Adrian karşısında sinirle kendine bakan Akına taviz vermeden izliyordu. Her hareketini. Akın kadar sinirli ve bi o kadarda akıllı Asyaya benzemeyen gözlere baktı. Aynı bakış aynı duruş. Parmakları masaya vuruşları bile aynı.
Asyada dikkat cekmek istediginde parmaklarini masada tur attirir gibi ses çıkarıp duruyordu. Bu hareketi babaları Akından kalmış olmalı diye düşündü.

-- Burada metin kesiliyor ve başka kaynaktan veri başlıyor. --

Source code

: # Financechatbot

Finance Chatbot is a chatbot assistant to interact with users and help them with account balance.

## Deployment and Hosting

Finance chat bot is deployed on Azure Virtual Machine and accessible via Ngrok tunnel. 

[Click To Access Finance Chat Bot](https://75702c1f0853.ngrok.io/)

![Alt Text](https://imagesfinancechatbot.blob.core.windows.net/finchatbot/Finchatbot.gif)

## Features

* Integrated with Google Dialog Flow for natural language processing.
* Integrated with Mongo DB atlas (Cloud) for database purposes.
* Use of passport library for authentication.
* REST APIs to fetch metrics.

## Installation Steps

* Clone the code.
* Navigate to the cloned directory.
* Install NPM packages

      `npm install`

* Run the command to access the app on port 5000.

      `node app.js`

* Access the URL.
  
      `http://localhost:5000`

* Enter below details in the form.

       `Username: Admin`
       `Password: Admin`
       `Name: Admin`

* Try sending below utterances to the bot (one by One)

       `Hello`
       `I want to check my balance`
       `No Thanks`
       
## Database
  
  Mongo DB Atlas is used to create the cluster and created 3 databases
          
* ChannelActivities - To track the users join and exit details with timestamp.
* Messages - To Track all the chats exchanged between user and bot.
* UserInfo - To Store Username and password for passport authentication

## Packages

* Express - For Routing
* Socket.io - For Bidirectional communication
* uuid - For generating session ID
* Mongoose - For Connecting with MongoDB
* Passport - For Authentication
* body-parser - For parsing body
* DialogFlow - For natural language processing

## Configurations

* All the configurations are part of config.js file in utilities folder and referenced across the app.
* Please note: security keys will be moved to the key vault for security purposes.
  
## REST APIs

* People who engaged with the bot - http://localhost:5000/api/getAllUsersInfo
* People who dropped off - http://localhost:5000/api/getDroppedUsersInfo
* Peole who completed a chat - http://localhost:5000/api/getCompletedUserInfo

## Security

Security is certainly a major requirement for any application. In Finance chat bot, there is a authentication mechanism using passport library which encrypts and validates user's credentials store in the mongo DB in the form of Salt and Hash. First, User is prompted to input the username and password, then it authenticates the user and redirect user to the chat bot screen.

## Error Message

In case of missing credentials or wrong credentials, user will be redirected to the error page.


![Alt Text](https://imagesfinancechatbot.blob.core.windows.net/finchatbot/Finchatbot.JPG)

" Anlaşmayı fes edemeyiz" dedi Akın. " Ben kendi itibarımı zedeleyecek bir hareketten çok çocuklarıma bırakacağım her kuruş helal olsun istiyorum. " diye soze basladi.
Anlasmayi fes ederse Adrian kendisine borclanacakti. Çünkü memnun olmayan taraf kim olursa o taraf para alıyordu.
" Bende fes etmek istemiyorum. Madem beni araştırdıniz Meksikalı Fernandez nami değer piç kurusu beni arıyor. Türkiye sınırları içerisinde beni hayal dahi etmeyeceği için burada kalacağim" dedi
" Bu durumda sana yumruk atsamda gitmeyeceksin?" Dedi Akın.
"Bana vurabileceğini kim söyledi?" Dedi Adrian.
Soğuk rüzgar etrafta esiyordu.
" Asya senin evinde mi?" Dedi Arda.
" Neden benim evimde olsun? " diye net cevap verdi. Asyanın evden ayrıldığını bilmiyor diye düşündü.
" Evden ayrıldı. Sana geldi sandım" dedi Ardaa tekrar.
" Hayır Asya öyle bir kız değil biliyorsunuz çağırsamda gelmez"dedi
Akım yaptığı haksizligin o kadar farkina vardi ki kızını bir kac aydir taniyan bu hergele bile onun boyle birsey yapmayacagini biliyordu. Ama neden sinirliydi.? Ona dokunduğu icin mi? Evet kesinlikle.
" Bak bu durum canımı sıksada sormak zorundayım. Ona dokundun mu?" Dedi nefes alırken.
Adrian bir süre gözlerini odada gezdirdi.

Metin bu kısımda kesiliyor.